_Aim of the exercise_
Return the stretch from the line with "- **Persistencia**: Spring" through the line with "ruamel_yaml|0.11.7|scikit_learn|0.17.1|**scipy**|**0.17.1**" in the data below, character for character, skipping all pictures.

(Recorded data)
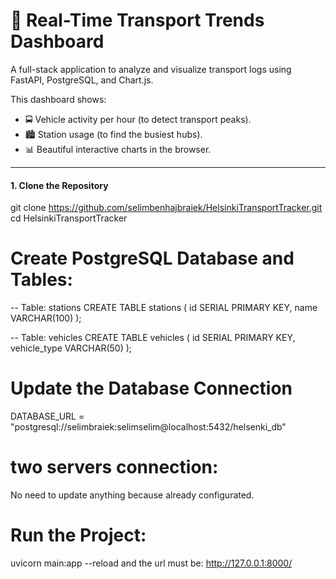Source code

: # 🚦 Real-Time Transport Trends Dashboard

A full-stack application to analyze and visualize transport logs using FastAPI, PostgreSQL, and Chart.js.

This dashboard shows:
- 🚍 Vehicle activity per hour (to detect transport peaks).
- 🏙️ Station usage (to find the busiest hubs).
- 📊 Beautiful interactive charts in the browser.

---
#### 1. Clone the Repository

git clone https://github.com/selimbenhajbraiek/HelsinkiTransportTracker.git
cd HelsinkiTransportTracker

# Create PostgreSQL Database and Tables:
-- Table: stations
CREATE TABLE stations (
    id SERIAL PRIMARY KEY,
    name VARCHAR(100)
);

-- Table: vehicles
CREATE TABLE vehicles (
    id SERIAL PRIMARY KEY,
    vehicle_type VARCHAR(50)
);

# Update the Database Connection
DATABASE_URL = "postgresql://selimbraiek:selimselim@localhost:5432/helsenki_db"

# two servers connection:
No need to update anything because already configurated.

# Run the Project:
uvicorn main:app --reload 
and the url must be: http://127.0.0.1:8000/

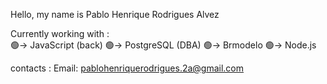 Hello, my name is Pablo Henrique Rodrigues Alvez
  
Currently working with :  
🟢-> JavaScript (back)
🟢-> PostgreSQL (DBA)
🟢-> Brmodelo
🟢-> Node.js
      
contacts :
Email: pablohenriquerodrigues.2a@gmail.com
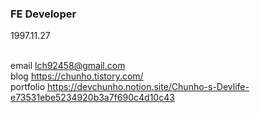 ### FE Developer



1997.11.27

<br/>email lch92458@gmail.com
<br/>blog https://chunho.tistory.com/
<br/>portfolio https://devchunho.notion.site/Chunho-s-Devlife-e73531ebe5234920b3a7f690c4d10c43
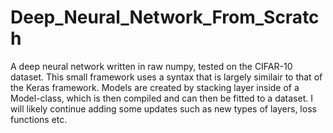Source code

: # Deep_Neural_Network_From_Scratch
A deep neural network written in raw numpy, tested on the CIFAR-10 dataset. This small framework uses a syntax that is largely similair to that of the Keras framework. Models are created by stacking layer inside of a Model-class, which is then compiled and can then be fitted to a dataset. I will likely continue adding some updates such as new types of layers, loss functions etc. 
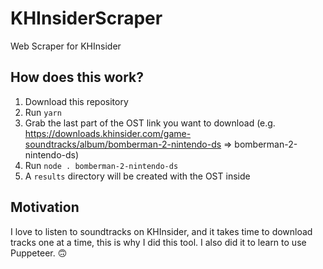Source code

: # KHInsiderScraper

Web Scraper for KHInsider

## How does this work?

1. Download this repository
2. Run `yarn`
3. Grab the last part of the OST link you want to download (e.g. https://downloads.khinsider.com/game-soundtracks/album/bomberman-2-nintendo-ds => bomberman-2-nintendo-ds)
4. Run `node . bomberman-2-nintendo-ds`
5. A `results` directory will be created with the OST inside

## Motivation

I love to listen to soundtracks on KHInsider, and it takes time to download tracks one at a time, this is why I did this tool. I also did it to learn to use Puppeteer. 🙃
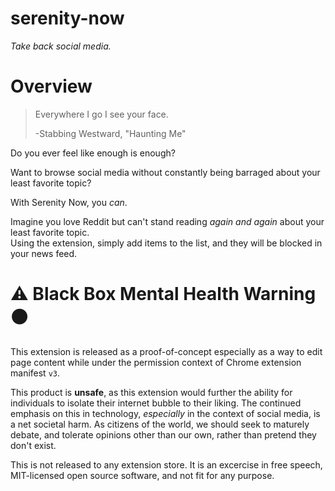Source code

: # serenity-now

*Take back social media.*

# Overview

> Everywhere I go I see your face.
> 
> -Stabbing Westward, "Haunting Me"

Do you ever feel like enough is enough?  

Want to browse social media without constantly being barraged about your least favorite topic?  

With Serenity Now, you *can*.  

Imagine you love Reddit but can't stand reading *again and again* about your least favorite topic.  
Using the extension, simply add items to the list, and they will be blocked in your news feed.  

# :warning: Black Box Mental Health Warning :black_circle:

This extension is released as a proof-of-concept especially as a way to edit page content while under the permission context of Chrome extension manifest `v3`.  

This product is **unsafe**, as this extension would further the ability for individuals to isolate their internet bubble to their liking.  The continued emphasis on this in technology, *especially* in the context of social media, is a net societal harm.  As citizens of the world, we should seek to maturely debate, and tolerate opinions other than our own, rather than pretend they don't exist. 

This is not released to any extension store.  It is an excercise in free speech, MIT-licensed open source software, and not fit for any purpose.
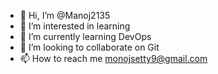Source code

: - 👋 Hi, I’m @Manoj2135
- 👀 I’m interested in learning 
- 🌱 I’m currently learning DevOps
- 💞️ I’m looking to collaborate on Git
- 📫 How to reach me monojsetty9@gmail.com

<!---
Manoj2135/Manoj2135 is a ✨ special ✨ repository because its `README.md` (this file) appears on your GitHub profile.
You can click the Preview link to take a look at your changes.
--->

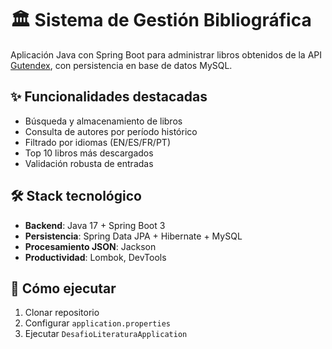 # 🏛️ Sistema de Gestión Bibliográfica

Aplicación Java con Spring Boot para administrar libros obtenidos de la API [Gutendex](https://gutendex.com/), con persistencia en base de datos MySQL.

## ✨ Funcionalidades destacadas
- Búsqueda y almacenamiento de libros
- Consulta de autores por período histórico
- Filtrado por idiomas (EN/ES/FR/PT)
- Top 10 libros más descargados
- Validación robusta de entradas

## 🛠️ Stack tecnológico
- **Backend**: Java 17 + Spring Boot 3
- **Persistencia**: Spring Data JPA + Hibernate + MySQL
- **Procesamiento JSON**: Jackson
- **Productividad**: Lombok, DevTools

## 🚀 Cómo ejecutar
1. Clonar repositorio
2. Configurar `application.properties`
3. Ejecutar `DesafioLiteraturaApplication`


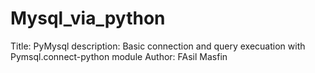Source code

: # Mysql_via_python
Title: PyMysql
description: Basic connection and query execuation with Pymsql.connect-python module
Author: FAsil Masfin
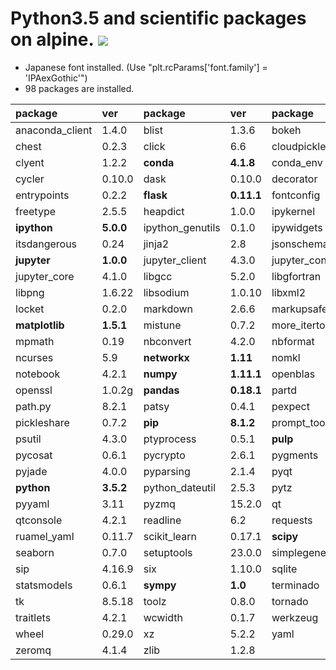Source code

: Python3.5 and scientific packages on alpine.  [![](https://badge.imagelayers.io/tsutomu7/alpine-python:latest.svg)](https://imagelayers.io/?images=tsutomu7/alpine-python:latest)
========

- Japanese font installed. (Use "plt.rcParams['font.family'] = 'IPAexGothic'")
- 98 packages are installed.

package|ver|package|ver|package|ver
:--|:--|:--|:--|:--|:--
anaconda_client|1.4.0|blist|1.3.6|bokeh|0.12.0
chest|0.2.3|click|6.6|cloudpickle|0.2.1
clyent|1.2.2|**conda**|**4.1.8**|conda_env|2.5.1
cycler|0.10.0|dask|0.10.0|decorator|4.0.10
entrypoints|0.2.2|**flask**|**0.11.1**|fontconfig|2.11.1
freetype|2.5.5|heapdict|1.0.0|ipykernel|4.3.1
**ipython**|**5.0.0**|ipython_genutils|0.1.0|ipywidgets|4.1.1
itsdangerous|0.24|jinja2|2.8|jsonschema|2.5.1
**jupyter**|**1.0.0**|jupyter_client|4.3.0|jupyter_console|5.0.0
jupyter_core|4.1.0|libgcc|5.2.0|libgfortran|3.0.0
libpng|1.6.22|libsodium|1.0.10|libxml2|2.9.2
locket|0.2.0|markdown|2.6.6|markupsafe|0.23
**matplotlib**|**1.5.1**|mistune|0.7.2|more_itertools|2.2
mpmath|0.19|nbconvert|4.2.0|nbformat|4.0.1
ncurses|5.9|**networkx**|**1.11**|nomkl|1.0
notebook|4.2.1|**numpy**|**1.11.1**|openblas|0.2.14
openssl|1.0.2g|**pandas**|**0.18.1**|partd|0.3.4
path.py|8.2.1|patsy|0.4.1|pexpect|4.0.1
pickleshare|0.7.2|**pip**|**8.1.2**|prompt_toolkit|1.0.3
psutil|4.3.0|ptyprocess|0.5.1|**pulp**|**1.6.1**
pycosat|0.6.1|pycrypto|2.6.1|pygments|2.1.3
pyjade|4.0.0|pyparsing|2.1.4|pyqt|4.11.4
**python**|**3.5.2**|python_dateutil|2.5.3|pytz|2016.4
pyyaml|3.11|pyzmq|15.2.0|qt|4.8.7
qtconsole|4.2.1|readline|6.2|requests|2.9.1
ruamel_yaml|0.11.7|scikit_learn|0.17.1|**scipy**|**0.17.1**
seaborn|0.7.0|setuptools|23.0.0|simplegeneric|0.8.1
sip|4.16.9|six|1.10.0|sqlite|3.13.0
statsmodels|0.6.1|**sympy**|**1.0**|terminado|0.6
tk|8.5.18|toolz|0.8.0|tornado|4.3
traitlets|4.2.1|wcwidth|0.1.7|werkzeug|0.11.10
wheel|0.29.0|xz|5.2.2|yaml|0.1.6
zeromq|4.1.4|zlib|1.2.8|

_Result for this task_
- **Persistencia**: Spring Data JPA + Hibernate + MySQL
- **Procesamiento JSON**: Jackson
- **Productividad**: Lombok, DevTools

## 🚀 Cómo ejecutar
1. Clonar repositorio
2. Configurar `application.properties`
3. Ejecutar `DesafioLiteraturaApplication`


Source code

: # Mysql_via_python
Title: PyMysql
description: Basic connection and query execuation with Pymsql.connect-python module
Author: FAsil Masfin
Source code

: Python3.5 and scientific packages on alpine.  [![](https://badge.imagelayers.io/tsutomu7/alpine-python:latest.svg)](https://imagelayers.io/?images=tsutomu7/alpine-python:latest)
========

- Japanese font installed. (Use "plt.rcParams['font.family'] = 'IPAexGothic'")
- 98 packages are installed.

package|ver|package|ver|package|ver
:--|:--|:--|:--|:--|:--
anaconda_client|1.4.0|blist|1.3.6|bokeh|0.12.0
chest|0.2.3|click|6.6|cloudpickle|0.2.1
clyent|1.2.2|**conda**|**4.1.8**|conda_env|2.5.1
cycler|0.10.0|dask|0.10.0|decorator|4.0.10
entrypoints|0.2.2|**flask**|**0.11.1**|fontconfig|2.11.1
freetype|2.5.5|heapdict|1.0.0|ipykernel|4.3.1
**ipython**|**5.0.0**|ipython_genutils|0.1.0|ipywidgets|4.1.1
itsdangerous|0.24|jinja2|2.8|jsonschema|2.5.1
**jupyter**|**1.0.0**|jupyter_client|4.3.0|jupyter_console|5.0.0
jupyter_core|4.1.0|libgcc|5.2.0|libgfortran|3.0.0
libpng|1.6.22|libsodium|1.0.10|libxml2|2.9.2
locket|0.2.0|markdown|2.6.6|markupsafe|0.23
**matplotlib**|**1.5.1**|mistune|0.7.2|more_itertools|2.2
mpmath|0.19|nbconvert|4.2.0|nbformat|4.0.1
ncurses|5.9|**networkx**|**1.11**|nomkl|1.0
notebook|4.2.1|**numpy**|**1.11.1**|openblas|0.2.14
openssl|1.0.2g|**pandas**|**0.18.1**|partd|0.3.4
path.py|8.2.1|patsy|0.4.1|pexpect|4.0.1
pickleshare|0.7.2|**pip**|**8.1.2**|prompt_toolkit|1.0.3
psutil|4.3.0|ptyprocess|0.5.1|**pulp**|**1.6.1**
pycosat|0.6.1|pycrypto|2.6.1|pygments|2.1.3
pyjade|4.0.0|pyparsing|2.1.4|pyqt|4.11.4
**python**|**3.5.2**|python_dateutil|2.5.3|pytz|2016.4
pyyaml|3.11|pyzmq|15.2.0|qt|4.8.7
qtconsole|4.2.1|readline|6.2|requests|2.9.1
ruamel_yaml|0.11.7|scikit_learn|0.17.1|**scipy**|**0.17.1**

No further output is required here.